Hey, cool, I just had an interview with Netslaves for that bogus dot com shooter homepage I made yesterday. What an honor and a privilege! It's refreshing to be interviewed by someone who actually understands satire, even if it is satire of the tasteless variety. Someone from the Boston Globe sent me an email wanting an interview too, but from the tone of the inquiry I got the feeling the reporter just didn't get it and was never going to get it, so I haven't responded.

The creative freedom afforded by the creation of a bogus homepage for a mass-murderer is something I don't often allow myself. Most of the time in my writing, bending and distorting the facts to tell a better story is strictly forbidden (some will beg to differ, of course, but that doesn't affect my point). I'm all about the thin thread of reality which winds through the wide plain of possibility. Fiction is not a medium to which I often apply myself. But with Michael McDermott's homepage, suddenly I'm allowed to create a "personal homepage" in all its marvelously flawed glory. The rambling is there, the little inconsistencies are there, the obsessive repetition is there, and so are the complete fabrications. If you were to actually try making crystal meth according to the recipe I provided, it's doubtful you'd come up with anything but an oily white mess; I made it up wholesale, without any supporting research. In some cases I made a conscious decision to include inconsistencies, such as when I started off by suggesting sending the liberal media to Russia and then concluded my point by saying the media wouldn't much appreciate the repressiveness of Castro's communism. To gel as the work of a madman, the page had to be tweaked and damaged in these fun little ways.

For lunch I decided to go find the closest Jack in the Box so as to take advantage of their perpetual 99 cent Jumbo Jack special. Ever since realizing that Carl's Jr. jacked the price of their Famous Star to $1.29, I've had no desire to return. It's going to take one hell of an advertising campaign to lure me back. Not even "some guys would starve" is going to erase the damage done to this customer.
I found a Jack in the Box near the corner of 25th and Wilshire, so I locked up my bike in front and went in. The time was 1:30 in the afternoon and I thought I'd be hitting the post-lunch lull, but, owing to the season, I was terribly mistaken. The place was a madhouse of activity, full of squalling children and fashionable teenagers, all taking advantage of their winter vacation on yet another flawless Santa Monica day. I noticed the teenage boys all had exactly the same look: their hair was about an inch long and spiked up with some sort of oily gunk. Their trousers were loose and baggy and their sneakers were patchworks of angular colored shapes. This must have been some sort boy band-influenced fashion. The alpha male of the group wasn't difficult to identify.

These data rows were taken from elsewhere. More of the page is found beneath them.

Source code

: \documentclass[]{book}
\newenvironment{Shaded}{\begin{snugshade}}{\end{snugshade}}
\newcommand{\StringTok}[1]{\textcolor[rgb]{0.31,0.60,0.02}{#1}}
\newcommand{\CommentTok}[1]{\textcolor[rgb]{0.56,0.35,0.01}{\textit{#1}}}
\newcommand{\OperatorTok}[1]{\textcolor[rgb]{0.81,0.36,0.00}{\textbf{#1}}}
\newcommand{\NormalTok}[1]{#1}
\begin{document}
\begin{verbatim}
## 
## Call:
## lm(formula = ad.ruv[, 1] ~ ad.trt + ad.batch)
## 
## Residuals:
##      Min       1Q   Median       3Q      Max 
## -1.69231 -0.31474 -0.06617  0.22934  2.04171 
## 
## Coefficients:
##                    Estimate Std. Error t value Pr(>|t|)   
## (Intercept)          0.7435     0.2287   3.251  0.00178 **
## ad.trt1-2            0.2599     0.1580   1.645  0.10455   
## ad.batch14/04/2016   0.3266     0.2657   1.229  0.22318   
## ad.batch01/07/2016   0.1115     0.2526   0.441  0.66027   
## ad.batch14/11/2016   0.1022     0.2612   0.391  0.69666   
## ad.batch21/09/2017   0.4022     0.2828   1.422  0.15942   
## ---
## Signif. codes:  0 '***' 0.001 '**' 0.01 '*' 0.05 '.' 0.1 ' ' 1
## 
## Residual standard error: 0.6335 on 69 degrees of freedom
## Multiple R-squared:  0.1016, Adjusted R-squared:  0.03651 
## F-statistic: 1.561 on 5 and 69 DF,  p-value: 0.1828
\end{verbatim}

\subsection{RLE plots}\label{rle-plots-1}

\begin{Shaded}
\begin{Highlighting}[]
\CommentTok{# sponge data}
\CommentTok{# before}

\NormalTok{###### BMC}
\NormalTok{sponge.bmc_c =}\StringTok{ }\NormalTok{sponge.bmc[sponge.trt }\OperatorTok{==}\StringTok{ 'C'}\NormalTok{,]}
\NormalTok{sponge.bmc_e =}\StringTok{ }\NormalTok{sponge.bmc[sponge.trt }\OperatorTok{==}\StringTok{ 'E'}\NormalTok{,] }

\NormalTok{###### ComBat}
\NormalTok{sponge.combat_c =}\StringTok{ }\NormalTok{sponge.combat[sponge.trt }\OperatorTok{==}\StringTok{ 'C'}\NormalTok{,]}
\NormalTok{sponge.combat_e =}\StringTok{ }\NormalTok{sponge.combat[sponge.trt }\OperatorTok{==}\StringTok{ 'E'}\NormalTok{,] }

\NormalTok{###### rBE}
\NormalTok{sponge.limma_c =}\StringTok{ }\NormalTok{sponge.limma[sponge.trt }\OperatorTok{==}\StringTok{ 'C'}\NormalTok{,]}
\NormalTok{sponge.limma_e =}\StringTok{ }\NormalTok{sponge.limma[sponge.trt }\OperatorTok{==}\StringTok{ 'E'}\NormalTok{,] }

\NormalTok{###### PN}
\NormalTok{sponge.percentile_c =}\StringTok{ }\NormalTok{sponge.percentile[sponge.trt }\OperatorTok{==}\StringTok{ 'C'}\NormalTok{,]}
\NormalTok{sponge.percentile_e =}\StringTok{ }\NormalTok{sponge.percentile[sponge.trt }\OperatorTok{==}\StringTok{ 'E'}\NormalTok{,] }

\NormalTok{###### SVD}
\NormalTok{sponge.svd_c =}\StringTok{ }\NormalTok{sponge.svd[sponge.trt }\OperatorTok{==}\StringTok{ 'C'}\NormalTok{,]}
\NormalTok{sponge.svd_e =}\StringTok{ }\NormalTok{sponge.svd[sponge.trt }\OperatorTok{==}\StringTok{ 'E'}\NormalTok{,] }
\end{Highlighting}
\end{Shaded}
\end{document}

He was taller than the others, perhaps six feet in height, and he had the most attractive facial features and a simple neck chain that looked expensive. Still, his alpha maleness extended well beyond appearance; he felt the need to assert his hierarchical position over his peers with a continuous series of rapid semi-threatening gestures, pokes and prods, all of which were accepted without incident, insult, or any form of retaliation. Watching them interact, I found myself thinking how much I loathe teenage boys. I was never one of these kids. I never behaved in this way. It's just so thoroughly unnecessary.
When I finally got my Jumbo Jacks, I went into an adjacent park to eat them. I sat on a grassy knoll and looked down upon an attractive Asian girl sitting on a park bench talking endlessly to someone on her cell phone. She wore cream-colored pantyhose and very short little pink socks, that excessively-cute Hello Kitty look. All around me little kids scampered about with purposeful awkwardness on brand new gleaming Razor Scooters. I realized that this was the first Christmas since the Razor Scooter meme began propagating (some time back in May). One little kid squalled at a comrade, "That's so stupid, planting trees in the middle of the road!" I turned to see what he was talking about and sure enough, right down the center of one of the park's paths was a row of large trees. This certainly didn't simplify the process of learning how to ride a Razor Scooter!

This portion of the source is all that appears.